Сципион Африканский
Шрифт:
— Да это, Фенея, и слепой видит.
Вообще, Филипп был весьма находчив и насмешлив. Оглушив Фенею этой неожиданной наглостью, царь снова обратился к Александру. Осыпав этолян насмешками и упреками, он воскликнул наконец:
— Сколько раз я и прочие эллины обращались к вам с требованием отменить закон, дающий вам право громоздить добычу на добычу, а вы отвечали, что из Этолии скорее будет изъята Этолия, чем этот закон.
Тит с удивлением спросил, что значат эти выражения. Филипп попытался объяснить смысл этих слов. Дело сводилось к тому, что конституция этолян разрешала грабить кого угодно.
— И они еще смеют жаловаться! — воскликнул Филипп. — Но возмутительнее всего, что этоляне приравнивают себя к римлянам и требуют, чтобы македонцы очистили всю Элладу от своих войск. Хотя во всяком случае предъявление мне подобного требования есть наглость, в устах римлян оно еще терпимо, но никак не в устах этолян. Какую
Тит опять засмеялся в ответ на новое издевательство Филиппа. А царь перешел к ахейцам, называя их предателями. Что до их требований, то один город он обещал им отдать, а о другом поговорить с Титом.
Покончив со всем этим, он повернулся к консулу и сказал, что обращается к одному только Титу и римлянам, и спросил его о судьбе некоторых городов. Но Тит и рта не успел раскрыть. «Вместо него пожелали отвечать ахейцы и этоляне», то есть подняли невообразимый шум. Филиппу, разумеется, вовсе не интересно было их слушать, а потому он объявил, что пора расходиться. Уже темно.

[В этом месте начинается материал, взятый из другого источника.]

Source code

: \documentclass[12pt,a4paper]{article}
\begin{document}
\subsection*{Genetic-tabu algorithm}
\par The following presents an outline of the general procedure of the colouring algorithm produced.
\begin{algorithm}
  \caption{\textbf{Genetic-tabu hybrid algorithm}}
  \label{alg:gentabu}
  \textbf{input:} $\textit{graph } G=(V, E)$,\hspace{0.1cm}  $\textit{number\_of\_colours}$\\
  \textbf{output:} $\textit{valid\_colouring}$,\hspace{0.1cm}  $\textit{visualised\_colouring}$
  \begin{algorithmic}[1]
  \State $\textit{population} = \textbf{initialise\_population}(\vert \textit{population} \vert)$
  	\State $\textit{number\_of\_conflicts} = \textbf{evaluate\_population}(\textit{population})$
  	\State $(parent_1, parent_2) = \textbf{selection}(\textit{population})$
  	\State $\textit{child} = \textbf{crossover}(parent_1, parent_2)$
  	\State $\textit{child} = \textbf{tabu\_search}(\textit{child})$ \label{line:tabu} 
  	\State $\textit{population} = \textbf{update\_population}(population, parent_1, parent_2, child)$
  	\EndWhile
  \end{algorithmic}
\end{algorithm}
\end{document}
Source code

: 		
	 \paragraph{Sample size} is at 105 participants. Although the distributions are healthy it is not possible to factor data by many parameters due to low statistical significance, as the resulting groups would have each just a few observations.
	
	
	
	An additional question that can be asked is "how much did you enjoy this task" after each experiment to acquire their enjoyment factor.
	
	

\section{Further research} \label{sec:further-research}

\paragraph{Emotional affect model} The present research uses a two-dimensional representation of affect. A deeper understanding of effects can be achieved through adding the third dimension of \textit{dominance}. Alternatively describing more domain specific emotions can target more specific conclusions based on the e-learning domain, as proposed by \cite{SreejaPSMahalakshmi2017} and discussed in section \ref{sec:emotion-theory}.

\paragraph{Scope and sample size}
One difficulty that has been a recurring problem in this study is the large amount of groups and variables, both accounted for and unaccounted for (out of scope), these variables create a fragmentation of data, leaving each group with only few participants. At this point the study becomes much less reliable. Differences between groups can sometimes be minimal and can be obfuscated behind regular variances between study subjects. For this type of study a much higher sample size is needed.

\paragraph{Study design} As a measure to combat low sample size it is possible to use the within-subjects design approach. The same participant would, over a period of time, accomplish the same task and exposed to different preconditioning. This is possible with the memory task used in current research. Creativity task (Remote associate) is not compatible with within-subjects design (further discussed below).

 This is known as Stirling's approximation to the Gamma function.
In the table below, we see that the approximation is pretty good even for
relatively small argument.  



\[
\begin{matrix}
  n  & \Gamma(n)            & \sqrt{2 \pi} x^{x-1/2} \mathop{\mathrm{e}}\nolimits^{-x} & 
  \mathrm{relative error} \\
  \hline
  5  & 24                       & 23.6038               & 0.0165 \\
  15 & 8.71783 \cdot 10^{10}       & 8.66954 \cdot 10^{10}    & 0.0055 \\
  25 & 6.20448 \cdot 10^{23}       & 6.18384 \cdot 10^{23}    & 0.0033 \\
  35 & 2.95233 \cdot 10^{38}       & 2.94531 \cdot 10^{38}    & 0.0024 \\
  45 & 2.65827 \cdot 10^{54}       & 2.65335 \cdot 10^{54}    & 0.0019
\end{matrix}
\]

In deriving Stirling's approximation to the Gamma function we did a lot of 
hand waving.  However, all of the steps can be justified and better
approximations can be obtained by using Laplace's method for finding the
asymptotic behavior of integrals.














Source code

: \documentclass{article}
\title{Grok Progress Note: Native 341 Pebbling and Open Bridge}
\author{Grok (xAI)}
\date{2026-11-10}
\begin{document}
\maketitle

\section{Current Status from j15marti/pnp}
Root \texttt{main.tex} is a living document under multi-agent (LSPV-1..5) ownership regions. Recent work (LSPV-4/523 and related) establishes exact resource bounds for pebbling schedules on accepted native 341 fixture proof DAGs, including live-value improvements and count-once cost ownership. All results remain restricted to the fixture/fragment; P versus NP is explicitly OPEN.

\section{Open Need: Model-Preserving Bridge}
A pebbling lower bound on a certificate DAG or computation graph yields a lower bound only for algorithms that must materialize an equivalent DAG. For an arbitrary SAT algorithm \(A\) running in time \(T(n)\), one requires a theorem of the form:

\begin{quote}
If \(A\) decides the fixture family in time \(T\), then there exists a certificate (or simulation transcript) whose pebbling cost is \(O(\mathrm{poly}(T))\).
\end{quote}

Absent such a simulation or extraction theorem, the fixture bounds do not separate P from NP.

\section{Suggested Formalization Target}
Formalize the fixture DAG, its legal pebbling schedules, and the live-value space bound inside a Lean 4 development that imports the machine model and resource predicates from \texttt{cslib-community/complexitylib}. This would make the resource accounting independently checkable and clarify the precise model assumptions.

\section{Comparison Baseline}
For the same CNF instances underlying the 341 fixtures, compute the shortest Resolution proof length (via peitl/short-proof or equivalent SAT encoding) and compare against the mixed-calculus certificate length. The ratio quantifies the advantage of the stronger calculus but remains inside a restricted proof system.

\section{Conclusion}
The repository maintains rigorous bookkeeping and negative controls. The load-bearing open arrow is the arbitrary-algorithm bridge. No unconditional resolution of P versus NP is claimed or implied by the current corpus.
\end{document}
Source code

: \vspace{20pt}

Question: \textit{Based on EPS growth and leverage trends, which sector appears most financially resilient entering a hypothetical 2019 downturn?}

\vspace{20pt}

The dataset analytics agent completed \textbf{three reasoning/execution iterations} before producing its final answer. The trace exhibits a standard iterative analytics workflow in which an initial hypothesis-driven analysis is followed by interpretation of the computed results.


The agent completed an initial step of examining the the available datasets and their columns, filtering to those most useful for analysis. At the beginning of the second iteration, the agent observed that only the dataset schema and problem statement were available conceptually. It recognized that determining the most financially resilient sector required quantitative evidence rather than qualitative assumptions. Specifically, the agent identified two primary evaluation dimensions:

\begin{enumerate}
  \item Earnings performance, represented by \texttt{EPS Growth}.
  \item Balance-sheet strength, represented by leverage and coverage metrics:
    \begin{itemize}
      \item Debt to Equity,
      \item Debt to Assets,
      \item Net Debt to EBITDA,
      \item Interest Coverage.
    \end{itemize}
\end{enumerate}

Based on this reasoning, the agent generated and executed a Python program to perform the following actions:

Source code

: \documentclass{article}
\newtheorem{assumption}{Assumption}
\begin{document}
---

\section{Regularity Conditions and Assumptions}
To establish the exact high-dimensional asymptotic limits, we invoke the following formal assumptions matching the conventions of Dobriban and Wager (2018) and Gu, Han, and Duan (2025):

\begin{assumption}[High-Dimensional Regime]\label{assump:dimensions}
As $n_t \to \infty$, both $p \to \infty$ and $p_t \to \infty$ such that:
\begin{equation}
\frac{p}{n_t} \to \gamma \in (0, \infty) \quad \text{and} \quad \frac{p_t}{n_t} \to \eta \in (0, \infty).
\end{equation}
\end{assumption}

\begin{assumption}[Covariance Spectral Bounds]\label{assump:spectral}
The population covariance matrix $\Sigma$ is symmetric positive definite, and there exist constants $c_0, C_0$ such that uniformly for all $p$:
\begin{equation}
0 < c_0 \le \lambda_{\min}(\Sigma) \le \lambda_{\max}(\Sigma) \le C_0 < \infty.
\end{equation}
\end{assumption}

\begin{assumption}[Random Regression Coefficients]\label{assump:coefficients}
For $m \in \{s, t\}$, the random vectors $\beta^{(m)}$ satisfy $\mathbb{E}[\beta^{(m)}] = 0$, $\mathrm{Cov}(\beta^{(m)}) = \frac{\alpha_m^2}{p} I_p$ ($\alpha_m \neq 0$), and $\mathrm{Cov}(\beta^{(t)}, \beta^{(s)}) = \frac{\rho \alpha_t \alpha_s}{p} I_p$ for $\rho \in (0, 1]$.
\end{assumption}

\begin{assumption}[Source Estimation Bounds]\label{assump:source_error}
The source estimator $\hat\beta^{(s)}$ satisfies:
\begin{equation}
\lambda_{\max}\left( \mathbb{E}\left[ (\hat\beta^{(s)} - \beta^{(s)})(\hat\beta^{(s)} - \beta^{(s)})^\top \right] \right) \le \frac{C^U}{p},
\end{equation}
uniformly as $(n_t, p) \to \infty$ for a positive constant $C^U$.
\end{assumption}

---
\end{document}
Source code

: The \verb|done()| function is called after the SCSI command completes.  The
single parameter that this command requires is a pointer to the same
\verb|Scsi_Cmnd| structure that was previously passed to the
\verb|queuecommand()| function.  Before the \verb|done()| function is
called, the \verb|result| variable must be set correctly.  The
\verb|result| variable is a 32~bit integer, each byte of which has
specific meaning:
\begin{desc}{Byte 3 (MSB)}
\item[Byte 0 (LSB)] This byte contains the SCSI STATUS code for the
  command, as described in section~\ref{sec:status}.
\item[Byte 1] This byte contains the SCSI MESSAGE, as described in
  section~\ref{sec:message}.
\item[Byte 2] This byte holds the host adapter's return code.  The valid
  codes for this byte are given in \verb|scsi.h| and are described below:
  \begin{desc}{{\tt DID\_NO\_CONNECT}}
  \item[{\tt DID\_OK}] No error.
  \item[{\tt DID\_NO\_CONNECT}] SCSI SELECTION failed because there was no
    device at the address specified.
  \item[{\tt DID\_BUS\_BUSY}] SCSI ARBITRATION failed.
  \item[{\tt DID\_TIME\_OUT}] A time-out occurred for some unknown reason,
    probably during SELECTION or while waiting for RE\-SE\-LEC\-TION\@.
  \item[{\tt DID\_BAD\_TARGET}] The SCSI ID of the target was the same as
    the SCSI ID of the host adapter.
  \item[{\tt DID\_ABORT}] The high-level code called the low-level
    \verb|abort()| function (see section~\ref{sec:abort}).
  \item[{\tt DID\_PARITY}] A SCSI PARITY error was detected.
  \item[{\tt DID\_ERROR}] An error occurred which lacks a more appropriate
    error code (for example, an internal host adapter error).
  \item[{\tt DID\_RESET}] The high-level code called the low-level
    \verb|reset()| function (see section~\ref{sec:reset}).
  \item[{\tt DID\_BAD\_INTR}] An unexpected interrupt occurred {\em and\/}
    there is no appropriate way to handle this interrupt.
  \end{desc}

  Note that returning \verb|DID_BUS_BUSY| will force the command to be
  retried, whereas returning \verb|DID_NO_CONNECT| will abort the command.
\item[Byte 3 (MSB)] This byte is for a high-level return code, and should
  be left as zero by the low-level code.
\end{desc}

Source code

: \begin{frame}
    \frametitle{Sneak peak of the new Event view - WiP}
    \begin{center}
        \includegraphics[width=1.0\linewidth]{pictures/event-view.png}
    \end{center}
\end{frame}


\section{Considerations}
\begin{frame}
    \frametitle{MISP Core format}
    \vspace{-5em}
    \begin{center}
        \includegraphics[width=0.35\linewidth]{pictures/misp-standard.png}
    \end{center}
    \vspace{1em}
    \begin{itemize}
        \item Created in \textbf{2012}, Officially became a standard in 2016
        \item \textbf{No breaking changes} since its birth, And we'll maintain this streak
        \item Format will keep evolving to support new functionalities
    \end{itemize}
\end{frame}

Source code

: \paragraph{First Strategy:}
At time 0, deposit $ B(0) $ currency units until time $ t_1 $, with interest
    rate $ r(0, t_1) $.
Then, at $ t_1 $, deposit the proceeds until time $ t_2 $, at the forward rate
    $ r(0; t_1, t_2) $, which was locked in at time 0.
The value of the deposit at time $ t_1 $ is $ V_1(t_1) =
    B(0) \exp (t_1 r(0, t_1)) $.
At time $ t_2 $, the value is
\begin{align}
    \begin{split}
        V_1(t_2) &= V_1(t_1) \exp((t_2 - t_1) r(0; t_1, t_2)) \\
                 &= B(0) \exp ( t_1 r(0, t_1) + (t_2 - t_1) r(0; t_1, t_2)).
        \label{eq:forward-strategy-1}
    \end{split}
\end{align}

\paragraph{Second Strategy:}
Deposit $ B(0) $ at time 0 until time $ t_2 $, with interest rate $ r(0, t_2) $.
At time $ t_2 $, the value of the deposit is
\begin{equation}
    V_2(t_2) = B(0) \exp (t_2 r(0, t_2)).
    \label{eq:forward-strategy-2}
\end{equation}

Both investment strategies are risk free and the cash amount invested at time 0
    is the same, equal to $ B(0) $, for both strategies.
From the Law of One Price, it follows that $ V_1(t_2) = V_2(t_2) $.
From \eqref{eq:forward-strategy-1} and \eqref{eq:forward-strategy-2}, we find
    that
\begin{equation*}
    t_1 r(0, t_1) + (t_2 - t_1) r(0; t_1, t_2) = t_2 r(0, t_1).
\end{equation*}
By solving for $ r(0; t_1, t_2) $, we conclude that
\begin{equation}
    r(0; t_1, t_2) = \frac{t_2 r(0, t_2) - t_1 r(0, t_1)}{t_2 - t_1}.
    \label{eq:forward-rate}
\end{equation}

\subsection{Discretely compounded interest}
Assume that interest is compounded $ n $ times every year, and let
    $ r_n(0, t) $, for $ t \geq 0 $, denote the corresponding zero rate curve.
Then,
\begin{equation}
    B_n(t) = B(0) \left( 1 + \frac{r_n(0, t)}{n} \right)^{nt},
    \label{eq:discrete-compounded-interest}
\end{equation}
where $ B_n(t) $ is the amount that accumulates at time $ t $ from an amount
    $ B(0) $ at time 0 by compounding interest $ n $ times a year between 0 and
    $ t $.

В заключение он попросил дать ему список требований каждой стороны. «Он одинок, — говорил Филипп, — не имеет советников, поэтому желает наедине поразмыслить над предъявленными требованиями». Это была шпилька по адресу Тита, который силен чужим умом и окружен советчиками. Титу новая насмешка Филиппа доставила большое удовольствие. Но, не желая, чтобы другие поняли это, он сказал:
— Понятно, Филипп, почему ты одинок теперь: ты погубил ведь всех друзей, которые могли бы дать тебе прекрасный совет.
Царь македонян улыбнулся ядовитейшей [131] улыбкой и замолк ( Polyb., XVIII, 1– 7 , 7).
У Полибия передан с необыкновенной яркостью удивительный характер этих переговоров. Это не обмен мнениями, а обмен ругательствами. Все перебивают друг друга, кричат и ссорятся. Из этого рассказа ярко вырисовывается характер Филиппа. Историк сравнил его однажды с диким зверем, гонимым собаками. Это сравнение особенно подходит к этим переговорам. Все, особенно этоляне, окружают его, как свора псов, но чуть один из них подскочит слишком близко, дикий волк лязгнет зубами — и дерзкий с визгом отскакивает назад. Его находчивость, насмешливость, наглость и жестокость видны как на ладони. Замечательно и поведение Тита. Сразу заметно, что он насмешлив и любит шутки. Он смеется и тогда, когда Филипп задевает его союзников, которых он взялся защищать, и даже когда царь попытался уколоть побольнее его самого. Это доставляет ему огромное удовольствие, которое он постарался скрыть от друзей.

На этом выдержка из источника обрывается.